UN 2030 Agenda

Data look harder than they are

Bill and Melinda Gates have launched a new annual report series to promote the Sustainable Development Goals (SDGs). This year’s edition focuses on health issues.
Bill and Melinda Gates with former US President Barack Obama promoting the new report in New York in September Cortez/picture-alliance/AP Photo Bill and Melinda Gates with former US President Barack Obama promoting the new report in New York in September

“We are launching this report this year and will publish it every year until 2030 because we want to accelerate progress in the fight against poverty,” Bill and Melinda Gates state in the introduction. They want policymakers to be guided by the SDGs, which were adopted by the UN in the 2030 Agenda two years ago.  

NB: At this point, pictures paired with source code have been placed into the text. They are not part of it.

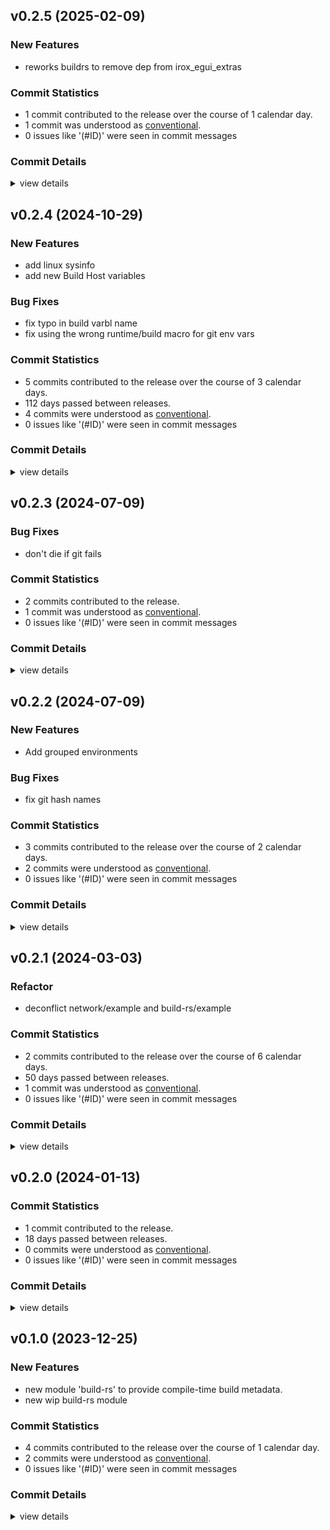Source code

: 

## v0.2.5 (2025-02-09)

### New Features

 - <csr-id-c419ac5c2c140c909341021143e94348d30799c7/> reworks buildrs to remove dep from irox_egui_extras

### Commit Statistics

<csr-read-only-do-not-edit/>

 - 1 commit contributed to the release over the course of 1 calendar day.
 - 1 commit was understood as [conventional](https://www.conventionalcommits.org).
 - 0 issues like '(#ID)' were seen in commit messages

### Commit Details

<csr-read-only-do-not-edit/>

<details><summary>view details</summary>

 * **Uncategorized**
    - Reworks buildrs to remove dep from irox_egui_extras ([`c419ac5`](https://github.com/spmadden/irox/commit/c419ac5c2c140c909341021143e94348d30799c7))
</details>

## v0.2.4 (2024-10-29)

### New Features

 - <csr-id-1c8e35227a0b025b2fa42eb2268d9eb43f2c7410/> add linux sysinfo
 - <csr-id-958387fb18f926d2d0c23bae0b89c297620ff185/> add new Build Host variables

### Bug Fixes

 - <csr-id-aaf72c79829324964936928b418cd5efc77b1892/> fix typo in build varbl name
 - <csr-id-d3f6efd4182fa4ce757f379af26ee8fc8ffb414b/> fix using the wrong runtime/build macro for git env vars

### Commit Statistics

<csr-read-only-do-not-edit/>

 - 5 commits contributed to the release over the course of 3 calendar days.
 - 112 days passed between releases.
 - 4 commits were understood as [conventional](https://www.conventionalcommits.org).
 - 0 issues like '(#ID)' were seen in commit messages

### Commit Details

<csr-read-only-do-not-edit/>

<details><summary>view details</summary>

 * **Uncategorized**
    - Release irox-build-rs v0.2.4 ([`2cebc8f`](https://github.com/spmadden/irox/commit/2cebc8fcb577c6e397a8ea0d5d69e76a0973d93c))
    - Fix typo in build varbl name ([`aaf72c7`](https://github.com/spmadden/irox/commit/aaf72c79829324964936928b418cd5efc77b1892))
    - Add linux sysinfo ([`1c8e352`](https://github.com/spmadden/irox/commit/1c8e35227a0b025b2fa42eb2268d9eb43f2c7410))
    - Add new Build Host variables ([`958387f`](https://github.com/spmadden/irox/commit/958387fb18f926d2d0c23bae0b89c297620ff185))
    - Fix using the wrong runtime/build macro for git env vars ([`d3f6efd`](https://github.com/spmadden/irox/commit/d3f6efd4182fa4ce757f379af26ee8fc8ffb414b))
</details>

## v0.2.3 (2024-07-09)

### Bug Fixes

 - <csr-id-4aa20cb7195857a495457abdc08e62d3b296edbd/> don't die if git fails

### Commit Statistics

<csr-read-only-do-not-edit/>

 - 2 commits contributed to the release.
 - 1 commit was understood as [conventional](https://www.conventionalcommits.org).
 - 0 issues like '(#ID)' were seen in commit messages

### Commit Details

<csr-read-only-do-not-edit/>

<details><summary>view details</summary>

 * **Uncategorized**
    - Release irox-build-rs v0.2.3 ([`d52d01e`](https://github.com/spmadden/irox/commit/d52d01e01e221aa172cec5d6dd4b35dda666e779))
    - Don't die if git fails ([`4aa20cb`](https://github.com/spmadden/irox/commit/4aa20cb7195857a495457abdc08e62d3b296edbd))
</details>

## v0.2.2 (2024-07-09)

### New Features

 - <csr-id-3d7a258a7e23858f81fb67b090995dde2a6518b7/> Add grouped environments

### Bug Fixes

 - <csr-id-5d771c5cec9d927d90cacdd699c7fa0df8797039/> fix git hash names

### Commit Statistics

<csr-read-only-do-not-edit/>

 - 3 commits contributed to the release over the course of 2 calendar days.
 - 2 commits were understood as [conventional](https://www.conventionalcommits.org).
 - 0 issues like '(#ID)' were seen in commit messages

### Commit Details

<csr-read-only-do-not-edit/>

<details><summary>view details</summary>

 * **Uncategorized**
    - Release irox-build-rs v0.2.2 ([`b303891`](https://github.com/spmadden/irox/commit/b3038910dcef79ddeb91806c971a835dff8ed93c))
    - Add grouped environments ([`3d7a258`](https://github.com/spmadden/irox/commit/3d7a258a7e23858f81fb67b090995dde2a6518b7))
    - Fix git hash names ([`5d771c5`](https://github.com/spmadden/irox/commit/5d771c5cec9d927d90cacdd699c7fa0df8797039))
</details>

## v0.2.1 (2024-03-03)

<csr-id-b95c39f94603a7c42353fe65114e95cf6a37a4bb/>

### Refactor

 - <csr-id-b95c39f94603a7c42353fe65114e95cf6a37a4bb/> deconflict network/example and build-rs/example

### Commit Statistics

<csr-read-only-do-not-edit/>

 - 2 commits contributed to the release over the course of 6 calendar days.
 - 50 days passed between releases.
 - 1 commit was understood as [conventional](https://www.conventionalcommits.org).
 - 0 issues like '(#ID)' were seen in commit messages

### Commit Details

<csr-read-only-do-not-edit/>

<details><summary>view details</summary>

 * **Uncategorized**
    - Release irox-build-rs v0.2.1 ([`24a273d`](https://github.com/spmadden/irox/commit/24a273d77621c031ada8771d7004b553c96beb73))
    - Deconflict network/example and build-rs/example ([`b95c39f`](https://github.com/spmadden/irox/commit/b95c39f94603a7c42353fe65114e95cf6a37a4bb))
</details>

## v0.2.0 (2024-01-13)

### Commit Statistics

<csr-read-only-do-not-edit/>

 - 1 commit contributed to the release.
 - 18 days passed between releases.
 - 0 commits were understood as [conventional](https://www.conventionalcommits.org).
 - 0 issues like '(#ID)' were seen in commit messages

### Commit Details

<csr-read-only-do-not-edit/>

<details><summary>view details</summary>

 * **Uncategorized**
    - Release irox-tools v0.5.0, safety bump 17 crates ([`a46e9e2`](https://github.com/spmadden/irox/commit/a46e9e2da699f6ccd3a85b660014f0e15e59c0d0))
</details>

## v0.1.0 (2023-12-25)

### New Features

 - <csr-id-72fa70c474e0b77806f5f7d5941b9076f162b55e/> new module 'build-rs' to provide compile-time build metadata.
 - <csr-id-6a22a45109c9f8ab27971c8919d693bd995f0a16/> new wip build-rs module

### Commit Statistics

<csr-read-only-do-not-edit/>

 - 4 commits contributed to the release over the course of 1 calendar day.
 - 2 commits were understood as [conventional](https://www.conventionalcommits.org).
 - 0 issues like '(#ID)' were seen in commit messages

### Commit Details

<csr-read-only-do-not-edit/>

<details><summary>view details</summary>

 * **Uncategorized**
    - Release irox-build-rs v0.1.0 ([`2c1cb3e`](https://github.com/spmadden/irox/commit/2c1cb3e5a9f7d9144842b7e4acacc8c2fcd34d7c))
    - Release irox-git-tools v0.1.0 ([`84812ab`](https://github.com/spmadden/irox/commit/84812ab385e3bae9a8b3f487ff9f503c99cbe8fa))
    - New module 'build-rs' to provide compile-time build metadata. ([`72fa70c`](https://github.com/spmadden/irox/commit/72fa70c474e0b77806f5f7d5941b9076f162b55e))
    - New wip build-rs module ([`6a22a45`](https://github.com/spmadden/irox/commit/6a22a45109c9f8ab27971c8919d693bd995f0a16))
</details>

The philanthropist couple has a history of promoting development programmes. The Gates Foundation is involved in the Global Fund to Fight Aids, Tuberculosis and Malaria, the Alliance for a Green Revolution in Africa and the ONE Campaign, which lobbies donor governments to keep their promises. In view of plans to slice the official development assistance (ODA) of the USA and “a similar mood of retrenchment” in other donor countries, Bill and Melinda Gates now intend to add yet more pressure.

The Gates Foundation asked experts to assess recent trends for 18 of 232 SDG indicators. It reports that, because of “insufficient data”, no precise assessment could be made of the quality of primary education, gender equity and labour productivity in agriculture. The Institute of Health Metrics and Evaluation (IHME) at the Seattle-based University of Washington provided most of the analyses included in the publication.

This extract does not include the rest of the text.